> [About this task] Please give a word-for-word repeat of the line containing "- 수천 개의 연결로 확장성" and all lines that come after it in the entries below, ending at the last line.

####

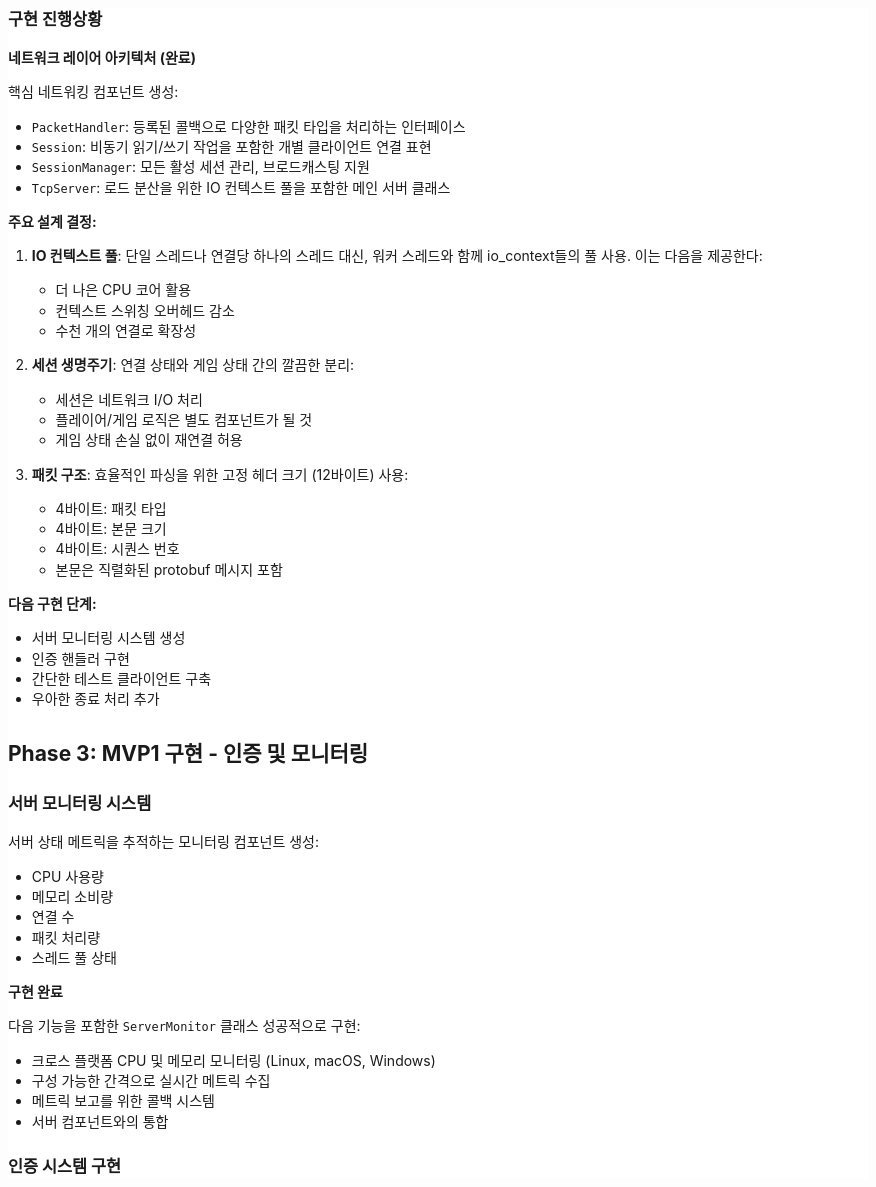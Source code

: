 ### 구현 진행상황

**네트워크 레이어 아키텍처 (완료)**

핵심 네트워킹 컴포넌트 생성:
- `PacketHandler`: 등록된 콜백으로 다양한 패킷 타입을 처리하는 인터페이스
- `Session`: 비동기 읽기/쓰기 작업을 포함한 개별 클라이언트 연결 표현
- `SessionManager`: 모든 활성 세션 관리, 브로드캐스팅 지원
- `TcpServer`: 로드 분산을 위한 IO 컨텍스트 풀을 포함한 메인 서버 클래스

**주요 설계 결정:**

1. **IO 컨텍스트 풀**: 단일 스레드나 연결당 하나의 스레드 대신, 워커 스레드와 함께 io_context들의 풀 사용. 이는 다음을 제공한다:
   - 더 나은 CPU 코어 활용
   - 컨텍스트 스위칭 오버헤드 감소
   - 수천 개의 연결로 확장성

2. **세션 생명주기**: 연결 상태와 게임 상태 간의 깔끔한 분리:
   - 세션은 네트워크 I/O 처리
   - 플레이어/게임 로직은 별도 컴포넌트가 될 것
   - 게임 상태 손실 없이 재연결 허용

3. **패킷 구조**: 효율적인 파싱을 위한 고정 헤더 크기 (12바이트) 사용:
   - 4바이트: 패킷 타입
   - 4바이트: 본문 크기
   - 4바이트: 시퀀스 번호
   - 본문은 직렬화된 protobuf 메시지 포함

**다음 구현 단계:**

- 서버 모니터링 시스템 생성
- 인증 핸들러 구현
- 간단한 테스트 클라이언트 구축
- 우아한 종료 처리 추가

## Phase 3: MVP1 구현 - 인증 및 모니터링

### 서버 모니터링 시스템

서버 상태 메트릭을 추적하는 모니터링 컴포넌트 생성:
- CPU 사용량
- 메모리 소비량
- 연결 수
- 패킷 처리량
- 스레드 풀 상태

**구현 완료**

다음 기능을 포함한 `ServerMonitor` 클래스 성공적으로 구현:
- 크로스 플랫폼 CPU 및 메모리 모니터링 (Linux, macOS, Windows)
- 구성 가능한 간격으로 실시간 메트릭 수집
- 메트릭 보고를 위한 콜백 시스템
- 서버 컴포넌트와의 통합

### 인증 시스템 구현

####

> [Response to this exercise]
   - 수천 개의 연결로 확장성

2. **세션 생명주기**: 연결 상태와 게임 상태 간의 깔끔한 분리:
   - 세션은 네트워크 I/O 처리
   - 플레이어/게임 로직은 별도 컴포넌트가 될 것
   - 게임 상태 손실 없이 재연결 허용

3. **패킷 구조**: 효율적인 파싱을 위한 고정 헤더 크기 (12바이트) 사용:
   - 4바이트: 패킷 타입
   - 4바이트: 본문 크기
   - 4바이트: 시퀀스 번호
   - 본문은 직렬화된 protobuf 메시지 포함

**다음 구현 단계:**

- 서버 모니터링 시스템 생성
- 인증 핸들러 구현
- 간단한 테스트 클라이언트 구축
- 우아한 종료 처리 추가

## Phase 3: MVP1 구현 - 인증 및 모니터링

### 서버 모니터링 시스템

서버 상태 메트릭을 추적하는 모니터링 컴포넌트 생성:
- CPU 사용량
- 메모리 소비량
- 연결 수
- 패킷 처리량
- 스레드 풀 상태

**구현 완료**

다음 기능을 포함한 `ServerMonitor` 클래스 성공적으로 구현:
- 크로스 플랫폼 CPU 및 메모리 모니터링 (Linux, macOS, Windows)
- 구성 가능한 간격으로 실시간 메트릭 수집
- 메트릭 보고를 위한 콜백 시스템
- 서버 컴포넌트와의 통합

### 인증 시스템 구현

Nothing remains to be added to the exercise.